What the task requires: Each line of the material must be repeated precisely, with the pictures left out.

—————

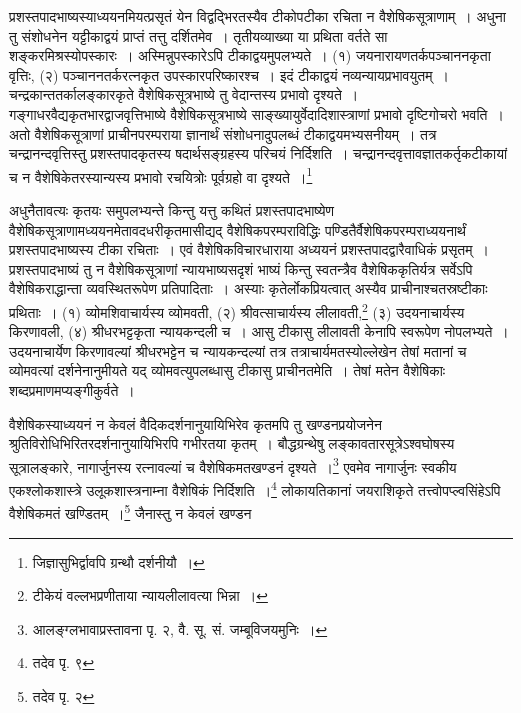 \documentclass[11pt, openany]{book}
\begin{document}
\newpage
प्रशस्तपादभाष्यस्याध्ययनमियत्प्रसृतं येन विद्वद्भिरतस्यैव टीकोपटीका रचिता न वैशेषिकसूत्राणाम्~। अधुना तु संशोधनेन यट्टीकाद्वयं प्राप्तं तत्तु दर्शितमेव~। तृतीयव्याख्या या प्रथिता वर्तते सा {\knu शङ्करमिश्रस्योपस्कारः~।} अस्मिन्नुपस्कारेऽपि टीकाद्वयमुपलभ्यते~। {\knu (१) जयनारायणतर्कपञ्चाननकृता वृत्तिः, (२) पञ्चाननतर्करत्नकृत उपस्कारपरिष्कारश्च~।} इदं टीकाद्वयं नव्यन्यायप्रभावयुतम्~। {\knu चन्द्रकान्ततर्कालङ्कार}कृते वैशेषिकसूत्रभाष्ये तु वेदान्तस्य प्रभावो दृश्यते~। {\knu गङ्गाधरवैद्य}कृतभारद्वाजवृत्तिभाष्ये वैशेषिकसूत्रभाष्ये साङ्ख्यायुर्वेदादिशास्त्राणां प्रभावो दृष्टिगोचरो भवति~। अतो वैशेषिकसूत्राणां प्राचीनपरम्पराया ज्ञानार्थं संशोधनादुपलब्धं टीकाद्वयमभ्यसनीयम्~। तत्र चन्द्रानन्दवृत्तिस्तु प्रशस्तपादकृतस्य षदार्थसङ्ग्रहस्य परिचयं निर्दिशति~। चन्द्रानन्दवृत्तावज्ञातकर्तृकटीकायां च न वैशेषिकेतरस्यान्यस्य प्रभावो रचयित्रोः पूर्वग्रहो वा दृश्यते~।\renewcommand{\thefootnote}{३२}\footnote{जिज्ञासुभिर्द्वावपि ग्रन्थौ दर्शनीयौ~।}

अधुनैतावत्यः कृतयः समुपलभ्यन्ते किन्तु यत्तु कथितं प्रशस्तपादभाष्येण वैशेषिकसूत्राणामध्ययनमेतावदधरीकृतमासीद्यद् वैशेषिकपरम्पराविद्धिः पण्डितैर्वैशेषिकपरम्पराध्ययनार्थं प्रशस्तपादभाष्यस्य टीका रचिताः~। एवं वैशेषिकविचारधाराया अध्ययनं प्रशस्तपादद्वारैवाधिकं प्रसृतम्~। प्रशस्तपादभाष्यं तु न वैशेषिकसूत्राणां न्यायभाष्यसदृशं भाष्यं किन्तु स्वतन्त्रैव वैशेषिककृतिर्यत्र सर्वेऽपि वैशेषिकराद्धान्ता व्यवस्थितरूपेण प्रतिपादिताः~। अस्याः कृतेर्लोकप्रियत्वात् अस्यैव प्राचीनाश्चतस्रष्टीकाः प्रथिताः~। (१) {\knu व्योमशिवाचार्यस्य व्योमवती}, (२) {\knu श्रीवत्साचार्य}स्य लीलावती,\renewcommand{\thefootnote}{३३}\footnote{टीकेयं वल्लभप्रणीताया न्यायलीलावत्या भिन्ना~।} (३) {\knu उदयनाचा}र्यस्य किरणावली, (४) {\knu श्रीधरभट्ट}कृता {\knu न्यायकन्दली} च~। आसु टीकासु {\knu लीलावती} केनापि स्वरूपेण नोपलभ्यते~। उदयनाचार्येण किरणावल्यां श्रीधरभट्टेन च न्यायकन्दल्यां तत्र तत्राचार्यमतस्योल्लेखेन तेषां मतानां च व्योमवत्यां दर्शनेनानुमीयते यद् व्योमवत्युपलब्धासु टीकासु प्राचीनतमेति~। तेषां मतेन वैशेषिकाः शब्दप्रमाणमप्यङ्गीकुर्वते~।

वैशेषिकस्याध्ययनं न केवलं वैदिकदर्शनानुयायिभिरेव कृतमपि तु खण्डनप्रयोजनेन श्रुतिविरोधिभिरितरदर्शनानुयायिभिरपि गभीरतया कृतम्~। बौद्धग्रन्थेषु {\knu लङ्कावतारसूत्रेऽश्वघोषस्य सूत्रालङ्कारे, नागार्जुनस्य रत्नावल्यां च} वैशेषिकमतखण्डनं दृश्यते~।\renewcommand{\thefootnote}{३४}\footnote{आलङ्ग्लभावाप्रस्तावना पृ. २, वै. सू. सं. जम्बूविजयमुनिः~।} एवमेव नागार्जुनः स्वकीय {\knu एकश्लोकशास्त्रे उलूकशास्त्रनाम्ना} वैशेषिकं निर्दिशति~।\renewcommand{\thefootnote}{३५}\footnote{तदेव पृ. ९} लोकायतिकानां {\knu जयराशि}कृते तत्त्वोपप्ल्वसिंहेऽपि वैशेषिकमतं खण्डितम्~।\renewcommand{\thefootnote}{३६}\footnote{तदेव पृ. २} जैनास्तु न केवलं खण्डन\textendash
\end{document}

—————

Expected answer:
 \documentclass[11pt, openany]{book}
\begin{document}
\newpage
प्रशस्तपादभाष्यस्याध्ययनमियत्प्रसृतं येन विद्वद्भिरतस्यैव टीकोपटीका रचिता न वैशेषिकसूत्राणाम्~। अधुना तु संशोधनेन यट्टीकाद्वयं प्राप्तं तत्तु दर्शितमेव~। तृतीयव्याख्या या प्रथिता वर्तते सा {\knu शङ्करमिश्रस्योपस्कारः~।} अस्मिन्नुपस्कारेऽपि टीकाद्वयमुपलभ्यते~। {\knu (१) जयनारायणतर्कपञ्चाननकृता वृत्तिः, (२) पञ्चाननतर्करत्नकृत उपस्कारपरिष्कारश्च~।} इदं टीकाद्वयं नव्यन्यायप्रभावयुतम्~। {\knu चन्द्रकान्ततर्कालङ्कार}कृते वैशेषिकसूत्रभाष्ये तु वेदान्तस्य प्रभावो दृश्यते~। {\knu गङ्गाधरवैद्य}कृतभारद्वाजवृत्तिभाष्ये वैशेषिकसूत्रभाष्ये साङ्ख्यायुर्वेदादिशास्त्राणां प्रभावो दृष्टिगोचरो भवति~। अतो वैशेषिकसूत्राणां प्राचीनपरम्पराया ज्ञानार्थं संशोधनादुपलब्धं टीकाद्वयमभ्यसनीयम्~। तत्र चन्द्रानन्दवृत्तिस्तु प्रशस्तपादकृतस्य षदार्थसङ्ग्रहस्य परिचयं निर्दिशति~। चन्द्रानन्दवृत्तावज्ञातकर्तृकटीकायां च न वैशेषिकेतरस्यान्यस्य प्रभावो रचयित्रोः पूर्वग्रहो वा दृश्यते~।\renewcommand{\thefootnote}{३२}\footnote{जिज्ञासुभिर्द्वावपि ग्रन्थौ दर्शनीयौ~।}

अधुनैतावत्यः कृतयः समुपलभ्यन्ते किन्तु यत्तु कथितं प्रशस्तपादभाष्येण वैशेषिकसूत्राणामध्ययनमेतावदधरीकृतमासीद्यद् वैशेषिकपरम्पराविद्धिः पण्डितैर्वैशेषिकपरम्पराध्ययनार्थं प्रशस्तपादभाष्यस्य टीका रचिताः~। एवं वैशेषिकविचारधाराया अध्ययनं प्रशस्तपादद्वारैवाधिकं प्रसृतम्~। प्रशस्तपादभाष्यं तु न वैशेषिकसूत्राणां न्यायभाष्यसदृशं भाष्यं किन्तु स्वतन्त्रैव वैशेषिककृतिर्यत्र सर्वेऽपि वैशेषिकराद्धान्ता व्यवस्थितरूपेण प्रतिपादिताः~। अस्याः कृतेर्लोकप्रियत्वात् अस्यैव प्राचीनाश्चतस्रष्टीकाः प्रथिताः~। (१) {\knu व्योमशिवाचार्यस्य व्योमवती}, (२) {\knu श्रीवत्साचार्य}स्य लीलावती,\renewcommand{\thefootnote}{३३}\footnote{टीकेयं वल्लभप्रणीताया न्यायलीलावत्या भिन्ना~।} (३) {\knu उदयनाचा}र्यस्य किरणावली, (४) {\knu श्रीधरभट्ट}कृता {\knu न्यायकन्दली} च~। आसु टीकासु {\knu लीलावती} केनापि स्वरूपेण नोपलभ्यते~। उदयनाचार्येण किरणावल्यां श्रीधरभट्टेन च न्यायकन्दल्यां तत्र तत्राचार्यमतस्योल्लेखेन तेषां मतानां च व्योमवत्यां दर्शनेनानुमीयते यद् व्योमवत्युपलब्धासु टीकासु प्राचीनतमेति~। तेषां मतेन वैशेषिकाः शब्दप्रमाणमप्यङ्गीकुर्वते~।

वैशेषिकस्याध्ययनं न केवलं वैदिकदर्शनानुयायिभिरेव कृतमपि तु खण्डनप्रयोजनेन श्रुतिविरोधिभिरितरदर्शनानुयायिभिरपि गभीरतया कृतम्~। बौद्धग्रन्थेषु {\knu लङ्कावतारसूत्रेऽश्वघोषस्य सूत्रालङ्कारे, नागार्जुनस्य रत्नावल्यां च} वैशेषिकमतखण्डनं दृश्यते~।\renewcommand{\thefootnote}{३४}\footnote{आलङ्ग्लभावाप्रस्तावना पृ. २, वै. सू. सं. जम्बूविजयमुनिः~।} एवमेव नागार्जुनः स्वकीय {\knu एकश्लोकशास्त्रे उलूकशास्त्रनाम्ना} वैशेषिकं निर्दिशति~।\renewcommand{\thefootnote}{३५}\footnote{तदेव पृ. ९} लोकायतिकानां {\knu जयराशि}कृते तत्त्वोपप्ल्वसिंहेऽपि वैशेषिकमतं खण्डितम्~।\renewcommand{\thefootnote}{३६}\footnote{तदेव पृ. २} जैनास्तु न केवलं खण्डन\textendash
\end{document}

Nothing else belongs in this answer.